The topic of negative SEO is not new. It is the process of downgrading your competitor's rankings in order to help boost your own rankings.
But it is highly debated in SEO circles for a few reasons.
(1) The ethics behind hurting someone's income, livelihood by trashing their sites in Google.
(2) Does negative SEO really work and can someone prove it does work?
(3) If it does work, why can't Google prevent it from working?
Now this has sparked up again with the recent announcements by Google on sending out unnatural link warnings and the over optimization filter.
Where this gets interesting is that a forum thread at TrafficPlanet.com went after a well known SEO named Dan Thies to prove negative SEO can work. Why Dan, well he congratulated Google's Cutts for mass penalizing the blog networks and it upset some people, so they wanted to make an example out of him.
Thing is, while Dan's ranking may have dropped, Dan says it has nothing to do with these negative SEO efforts.

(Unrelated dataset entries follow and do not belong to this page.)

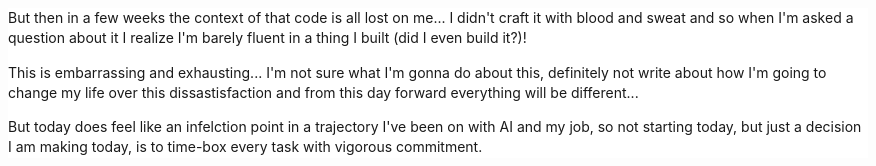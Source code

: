 But then in a few weeks the context of that code is all
lost on me... I didn't craft it with blood and sweat and so when I'm asked a
question about it I realize I'm barely fluent in a thing I built (did I even build it?)! 

This is embarrassing and exhausting... I'm not sure what I'm gonna do about
this, definitely not write about how I'm going to change my life over this
dissastisfaction and from this day forward everything will be different... 

But today does feel like an infelction point in a trajectory I've been on with
AI and my job, so not starting today, but just a decision I am making today, is
to time-box every task with vigorous commitment.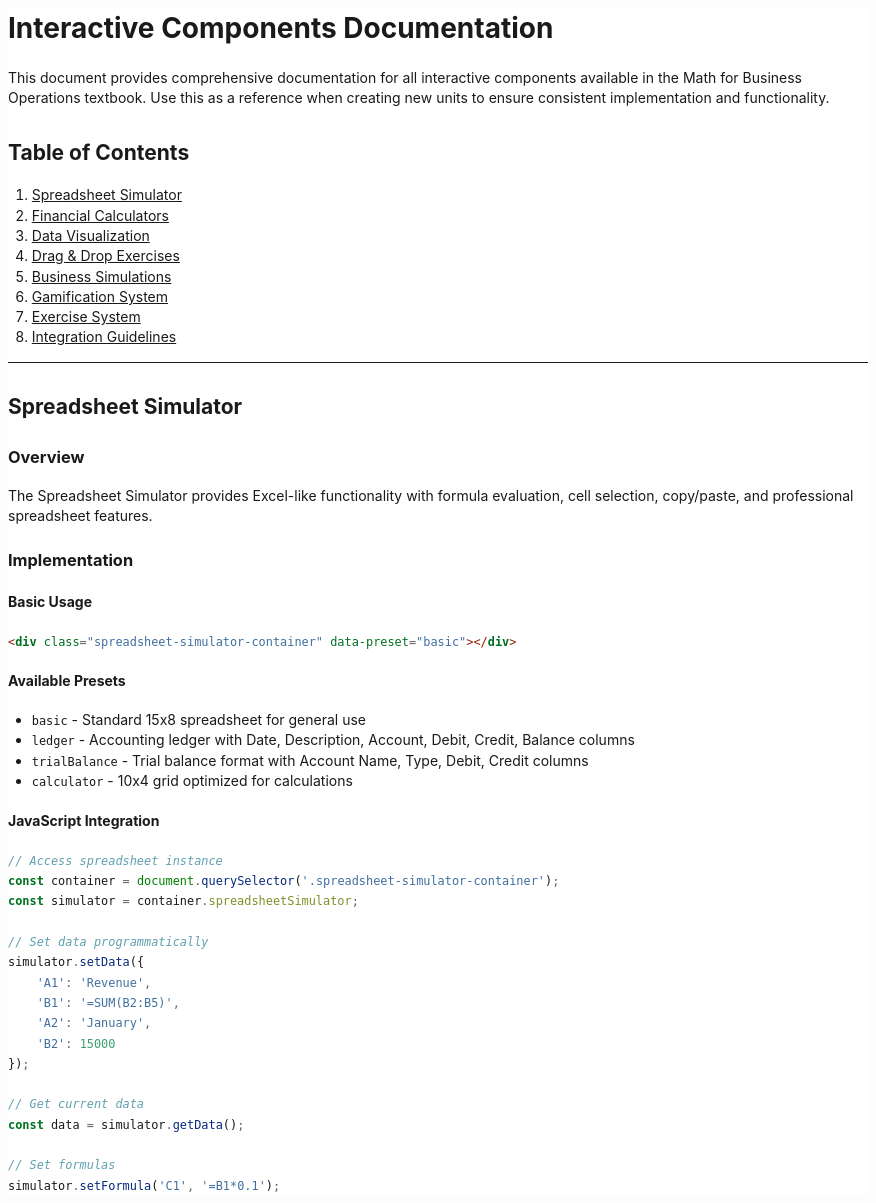 # Interactive Components Documentation

This document provides comprehensive documentation for all interactive components available in the Math for Business Operations textbook. Use this as a reference when creating new units to ensure consistent implementation and functionality.

## Table of Contents

1. [Spreadsheet Simulator](#spreadsheet-simulator)
2. [Financial Calculators](#financial-calculators)
3. [Data Visualization](#data-visualization)
4. [Drag & Drop Exercises](#drag--drop-exercises)
5. [Business Simulations](#business-simulations)
6. [Gamification System](#gamification-system)
7. [Exercise System](#exercise-system)
8. [Integration Guidelines](#integration-guidelines)

---

## Spreadsheet Simulator

### Overview
The Spreadsheet Simulator provides Excel-like functionality with formula evaluation, cell selection, copy/paste, and professional spreadsheet features.

### Implementation

#### Basic Usage
```html
<div class="spreadsheet-simulator-container" data-preset="basic"></div>
```

#### Available Presets
- `basic` - Standard 15x8 spreadsheet for general use
- `ledger` - Accounting ledger with Date, Description, Account, Debit, Credit, Balance columns
- `trialBalance` - Trial balance format with Account Name, Type, Debit, Credit columns
- `calculator` - 10x4 grid optimized for calculations

#### JavaScript Integration
```javascript
// Access spreadsheet instance
const container = document.querySelector('.spreadsheet-simulator-container');
const simulator = container.spreadsheetSimulator;

// Set data programmatically
simulator.setData({
    'A1': 'Revenue',
    'B1': '=SUM(B2:B5)',
    'A2': 'January',
    'B2': 15000
});

// Get current data
const data = simulator.getData();

// Set formulas
simulator.setFormula('C1', '=B1*0.1');
```
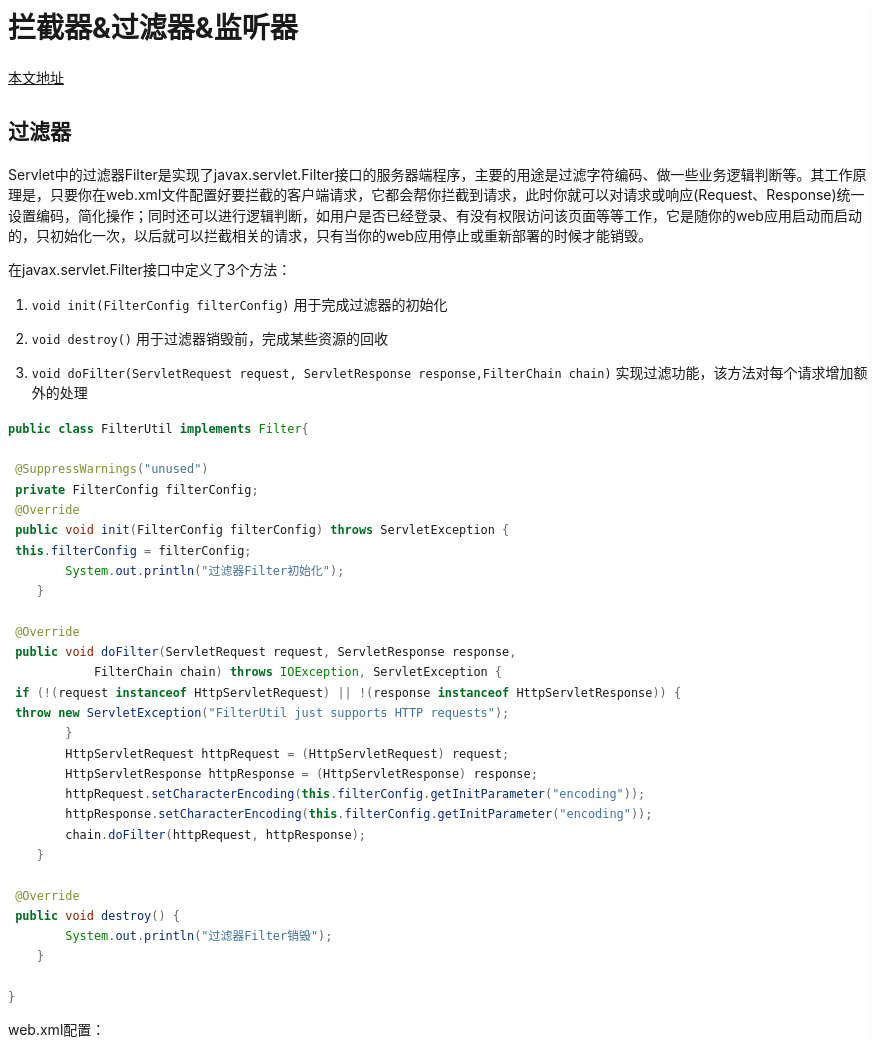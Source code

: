 # 拦截器&过滤器&监听器

[本文地址](https://zhuanlan.zhihu.com/p/69060111)

## 过滤器

Servlet中的过滤器Filter是实现了javax.servlet.Filter接口的服务器端程序，主要的用途是过滤字符编码、做一些业务逻辑判断等。其工作原理是，只要你在web.xml文件配置好要拦截的客户端请求，它都会帮你拦截到请求，此时你就可以对请求或响应(Request、Response)统一设置编码，简化操作；同时还可以进行逻辑判断，如用户是否已经登录、有没有权限访问该页面等等工作，它是随你的web应用启动而启动的，只初始化一次，以后就可以拦截相关的请求，只有当你的web应用停止或重新部署的时候才能销毁。

在javax.servlet.Filter接口中定义了3个方法：

1. `void init(FilterConfig filterConfig)` 用于完成过滤器的初始化

2. `void destroy()` 用于过滤器销毁前，完成某些资源的回收

3. `void doFilter(ServletRequest request, ServletResponse response,FilterChain chain)` 实现过滤功能，该方法对每个请求增加额外的处理

```java
public class FilterUtil implements Filter{  
 
 @SuppressWarnings("unused")  
 private FilterConfig filterConfig;  
 @Override 
 public void init(FilterConfig filterConfig) throws ServletException {  
 this.filterConfig = filterConfig;  
        System.out.println("过滤器Filter初始化");  
    }  
 
 @Override 
 public void doFilter(ServletRequest request, ServletResponse response,  
            FilterChain chain) throws IOException, ServletException {  
 if (!(request instanceof HttpServletRequest) || !(response instanceof HttpServletResponse)) {  
 throw new ServletException("FilterUtil just supports HTTP requests");  
        }  
        HttpServletRequest httpRequest = (HttpServletRequest) request;  
        HttpServletResponse httpResponse = (HttpServletResponse) response;  
        httpRequest.setCharacterEncoding(this.filterConfig.getInitParameter("encoding"));  
        httpResponse.setCharacterEncoding(this.filterConfig.getInitParameter("encoding"));  
        chain.doFilter(httpRequest, httpResponse);  
    }  
 
 @Override 
 public void destroy() {  
        System.out.println("过滤器Filter销毁");  
    }  
 
}  
```

web.xml配置：
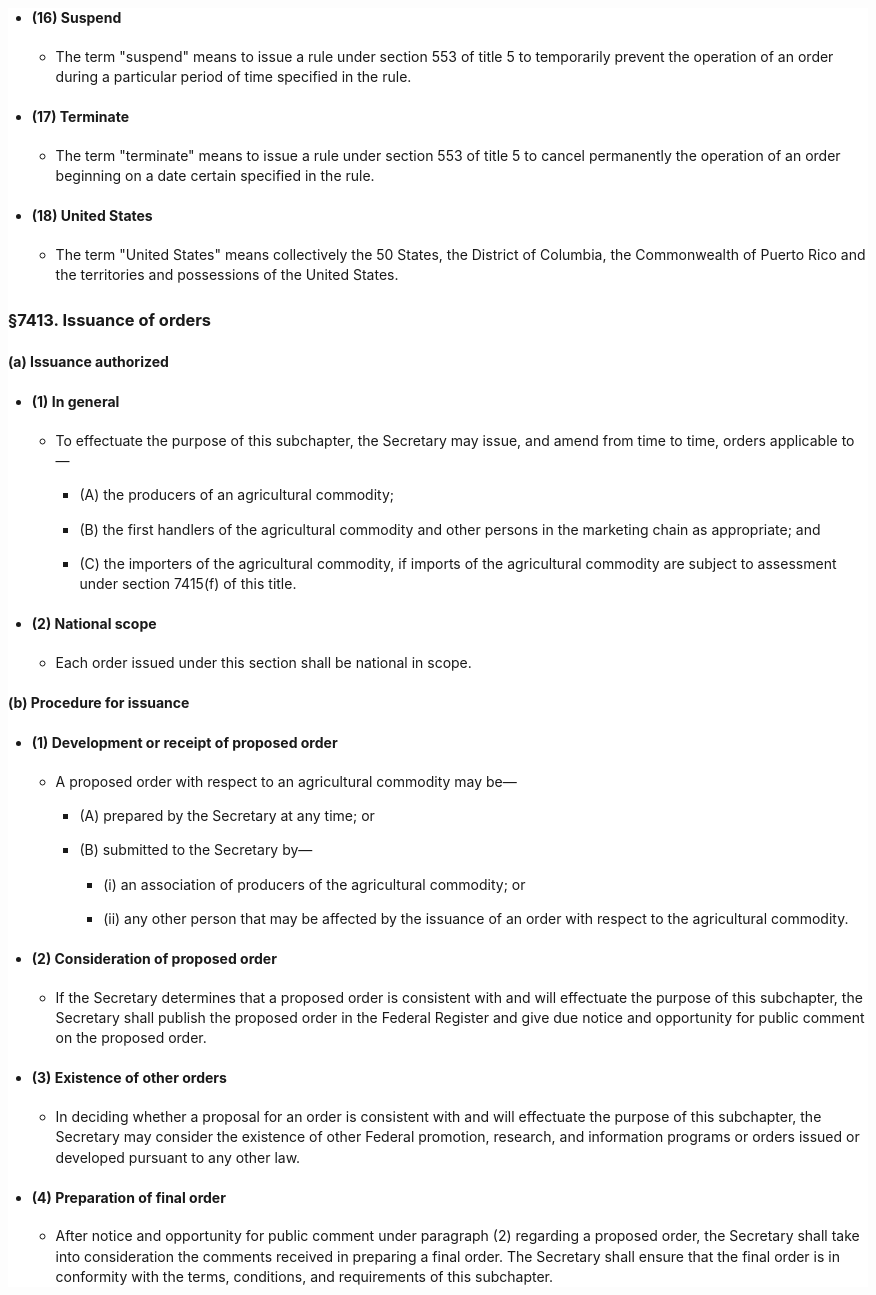 * #### (16) Suspend
  * The term "suspend" means to issue a rule under section 553 of title 5 to temporarily prevent the operation of an order during a particular period of time specified in the rule.

* #### (17) Terminate
  * The term "terminate" means to issue a rule under section 553 of title 5 to cancel permanently the operation of an order beginning on a date certain specified in the rule.

* #### (18) United States
  * The term "United States" means collectively the 50 States, the District of Columbia, the Commonwealth of Puerto Rico and the territories and possessions of the United States.

### §7413. Issuance of orders
#### (a) Issuance authorized
* #### (1) In general
  * To effectuate the purpose of this subchapter, the Secretary may issue, and amend from time to time, orders applicable to—

    * (A) the producers of an agricultural commodity;

    * (B) the first handlers of the agricultural commodity and other persons in the marketing chain as appropriate; and

    * (C) the importers of the agricultural commodity, if imports of the agricultural commodity are subject to assessment under section 7415(f) of this title.

* #### (2) National scope
  * Each order issued under this section shall be national in scope.

#### (b) Procedure for issuance
* #### (1) Development or receipt of proposed order
  * A proposed order with respect to an agricultural commodity may be—

    * (A) prepared by the Secretary at any time; or

    * (B) submitted to the Secretary by—

      * (i) an association of producers of the agricultural commodity; or

      * (ii) any other person that may be affected by the issuance of an order with respect to the agricultural commodity.

* #### (2) Consideration of proposed order
  * If the Secretary determines that a proposed order is consistent with and will effectuate the purpose of this subchapter, the Secretary shall publish the proposed order in the Federal Register and give due notice and opportunity for public comment on the proposed order.

* #### (3) Existence of other orders
  * In deciding whether a proposal for an order is consistent with and will effectuate the purpose of this subchapter, the Secretary may consider the existence of other Federal promotion, research, and information programs or orders issued or developed pursuant to any other law.

* #### (4) Preparation of final order
  * After notice and opportunity for public comment under paragraph (2) regarding a proposed order, the Secretary shall take into consideration the comments received in preparing a final order. The Secretary shall ensure that the final order is in conformity with the terms, conditions, and requirements of this subchapter.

Rand Fishkin from SEOMoz is so confident that negative SEO can't work, he offered up his sites as sacrificial lambs for anyone who wants to prove him otherwise. He said:
I'd like to offer up Moz or my personal website, randfishkin.com as targets for these efforts. I think it would be fascinating and revealing if external link manipulation could hurt either one.
Will people take Rand up on the offer? Maybe but some say that since this is public, Google can be aware of it and make sure it doesn't impact his sites.
The core issue, as Aaron Wall explains is not negative SEO, it is SEOs going after SEOs. There is little unity in the SEO space and that is a huge shame. Although I personally do not think it should be the SEO community versus Google, that was how it was back in the day. It wasn't SEO vs SEO, which is how it is today. I personally think this attitude was created when Google introduced the nofollow attribute back in 2005. I am too tired to explain why because that is it's own blog post and maybe I'll do it another day. FYI, I did elaborate more in my video blog post.
Either way, this is a very interesting debate being discussion at TrafficPlanet.com, HighRankings Forums and SEOBook.